**EXERCISE**.
Would you write out the lines from the one containing "de séquence représentant" to the end of the records below, exactly and in full, please?

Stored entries
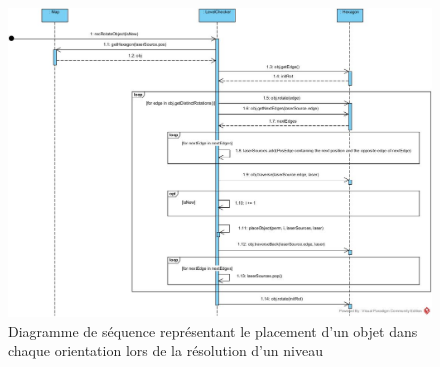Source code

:\documentclass[]{article}
\begin{document}
\begin{figure}[H]
\begin{center}
  \includegraphics[width=\textwidth]{Sequence4.jpg}
  \caption{Diagramme de séquence représentant le placement d'un objet dans chaque orientation lors de la résolution d'un niveau}\label{fig:auto}
\end{center}
\end{figure}
\end{document}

**YOUR RESPONSE**.
  \caption{Diagramme de séquence représentant le placement d'un objet dans chaque orientation lors de la résolution d'un niveau}\label{fig:auto}
\end{center}
\end{figure}
\end{document}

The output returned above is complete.